The Betrothed includes, in chapter 12, a forceful denunciation of the uselessness of price controls. In years of a meager harvest, and particularly when the circumstances of war exacerbated shortages, there is only one remedy, Manzoni writes: a “rise in prices,” which is indeed “painful” but also “corrective, and inevitable” and may attract supplies from abroad. Setting an artificially lower price pleases the masses but creates no new corn. Manzoni writes that price controls are like “an aging woman who thinks she can be young again by simply altering her birth certificate.”

But Manzoni also understands the psychology of the masses, and why they ask for a solution to the scarcity that is, to quote H.L. Mencken, “neat, simple, and wrong.” The masses forget that they “had feared and predicted” the shortages and “suddenly imagine that there is enough wheat, and the real culprit is that not enough is being sold for consumption: assumptions that are neither in heaven nor on earth but are based in equal parts on anger and wishful thinking.” As Adam Smith wrote in The Wealth of Nations, “The popular fear of engrossing and forestalling may be compared to the popular terrors and suspicions of witchcraft. The unfortunate wretches accused of this latter crime were not more innocent of the misfortunes imputed to them than those who have been accused of the former.” Manzoni understands how people lie to themselves, search for a culprit, and selectively forget that events may have more than one cause. His pages resonate well with what we know from contemporary cognitive psychology.

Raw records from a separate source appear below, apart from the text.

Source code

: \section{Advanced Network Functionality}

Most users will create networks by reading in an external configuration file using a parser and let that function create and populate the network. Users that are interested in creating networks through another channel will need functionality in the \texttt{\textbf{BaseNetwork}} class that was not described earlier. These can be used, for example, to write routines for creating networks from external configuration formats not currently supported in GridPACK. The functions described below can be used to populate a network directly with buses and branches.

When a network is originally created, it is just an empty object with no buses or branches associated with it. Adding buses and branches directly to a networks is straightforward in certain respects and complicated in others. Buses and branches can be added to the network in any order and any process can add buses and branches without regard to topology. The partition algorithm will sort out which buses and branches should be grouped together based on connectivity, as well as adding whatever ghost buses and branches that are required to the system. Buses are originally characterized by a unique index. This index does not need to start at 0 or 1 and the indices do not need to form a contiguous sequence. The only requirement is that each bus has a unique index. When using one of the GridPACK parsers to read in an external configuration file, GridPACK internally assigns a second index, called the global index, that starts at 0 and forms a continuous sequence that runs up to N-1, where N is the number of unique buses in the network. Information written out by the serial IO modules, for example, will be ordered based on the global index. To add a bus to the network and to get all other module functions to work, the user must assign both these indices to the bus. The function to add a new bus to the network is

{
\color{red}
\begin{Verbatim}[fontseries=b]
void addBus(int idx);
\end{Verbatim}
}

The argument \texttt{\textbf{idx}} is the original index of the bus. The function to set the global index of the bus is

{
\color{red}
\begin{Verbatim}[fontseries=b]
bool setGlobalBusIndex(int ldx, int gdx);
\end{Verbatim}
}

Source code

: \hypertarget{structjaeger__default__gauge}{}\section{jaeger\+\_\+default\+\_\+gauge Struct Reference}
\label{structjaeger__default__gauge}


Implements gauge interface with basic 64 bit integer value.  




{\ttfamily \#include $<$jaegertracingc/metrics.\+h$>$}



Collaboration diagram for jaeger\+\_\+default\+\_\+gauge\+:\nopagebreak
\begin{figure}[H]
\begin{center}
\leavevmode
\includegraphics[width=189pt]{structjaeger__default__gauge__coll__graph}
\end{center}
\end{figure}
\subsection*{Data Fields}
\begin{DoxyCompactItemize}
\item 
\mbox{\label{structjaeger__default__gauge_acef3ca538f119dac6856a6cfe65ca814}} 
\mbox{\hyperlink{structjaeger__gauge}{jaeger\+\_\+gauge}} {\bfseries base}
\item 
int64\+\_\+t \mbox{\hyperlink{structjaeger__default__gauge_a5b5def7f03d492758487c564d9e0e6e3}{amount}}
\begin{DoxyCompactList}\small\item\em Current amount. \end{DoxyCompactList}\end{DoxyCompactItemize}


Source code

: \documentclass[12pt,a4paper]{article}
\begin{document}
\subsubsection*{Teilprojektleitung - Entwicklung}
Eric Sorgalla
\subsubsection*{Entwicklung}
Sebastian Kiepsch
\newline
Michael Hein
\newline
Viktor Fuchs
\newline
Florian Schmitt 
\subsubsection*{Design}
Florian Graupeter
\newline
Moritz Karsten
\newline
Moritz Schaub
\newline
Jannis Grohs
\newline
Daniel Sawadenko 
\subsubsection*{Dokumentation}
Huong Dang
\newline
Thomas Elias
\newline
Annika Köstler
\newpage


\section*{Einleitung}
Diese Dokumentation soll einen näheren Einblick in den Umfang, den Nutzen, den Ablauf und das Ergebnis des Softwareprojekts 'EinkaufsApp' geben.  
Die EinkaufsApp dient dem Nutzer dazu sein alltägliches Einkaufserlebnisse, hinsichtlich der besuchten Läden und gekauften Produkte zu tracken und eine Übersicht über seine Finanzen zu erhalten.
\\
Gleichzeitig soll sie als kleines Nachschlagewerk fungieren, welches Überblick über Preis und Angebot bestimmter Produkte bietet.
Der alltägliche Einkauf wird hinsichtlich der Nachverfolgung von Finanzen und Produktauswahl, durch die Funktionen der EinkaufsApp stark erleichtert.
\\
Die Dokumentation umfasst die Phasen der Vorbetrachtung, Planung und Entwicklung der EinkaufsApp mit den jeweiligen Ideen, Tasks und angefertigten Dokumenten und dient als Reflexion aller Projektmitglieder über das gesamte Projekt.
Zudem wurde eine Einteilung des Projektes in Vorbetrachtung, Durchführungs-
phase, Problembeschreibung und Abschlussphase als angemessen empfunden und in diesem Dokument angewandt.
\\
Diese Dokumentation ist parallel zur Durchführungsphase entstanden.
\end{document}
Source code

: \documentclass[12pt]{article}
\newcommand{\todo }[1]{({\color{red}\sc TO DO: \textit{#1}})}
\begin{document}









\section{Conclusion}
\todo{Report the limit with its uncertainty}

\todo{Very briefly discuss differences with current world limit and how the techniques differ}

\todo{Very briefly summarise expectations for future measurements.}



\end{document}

My only criticism of Moore’s translation is that it does not include a short historical essay Manzoni wrote in 1829, “Storia della colonna infame” (The Column of Infamy). It investigates the proceedings of a 1630 inquiry in which the accused were considered guilty of spreading the plague by smearing people and objects with a venomous ointment (untori). Of course, this was not the cause, but the people of Milan could not accept that the plague, like the shortages, was the outcome of many concurring factors.

Manzoni’s book is hopeful about the role of Providence in human affairs, but he knew well that things often go wrong, that bad things happen to good people, and that history is not necessarily written by “visible hands.” His work is a plea to be mindful of the richness and complexity of human affairs and a robust antidote to the instinctual attitude to search for “enemies” instead of coping with problems and their effects.

Those who tend to diminish the importance of Manzoni in the history of the novel point out that he wrote only one. Beethoven, likewise, wrote only one opera, but that was Fidelio. The Betrothed is a testimony to the power of novels to illuminate history and “the muddle of the human heart.” This new translation is an exceptional chance to get acquainted with it.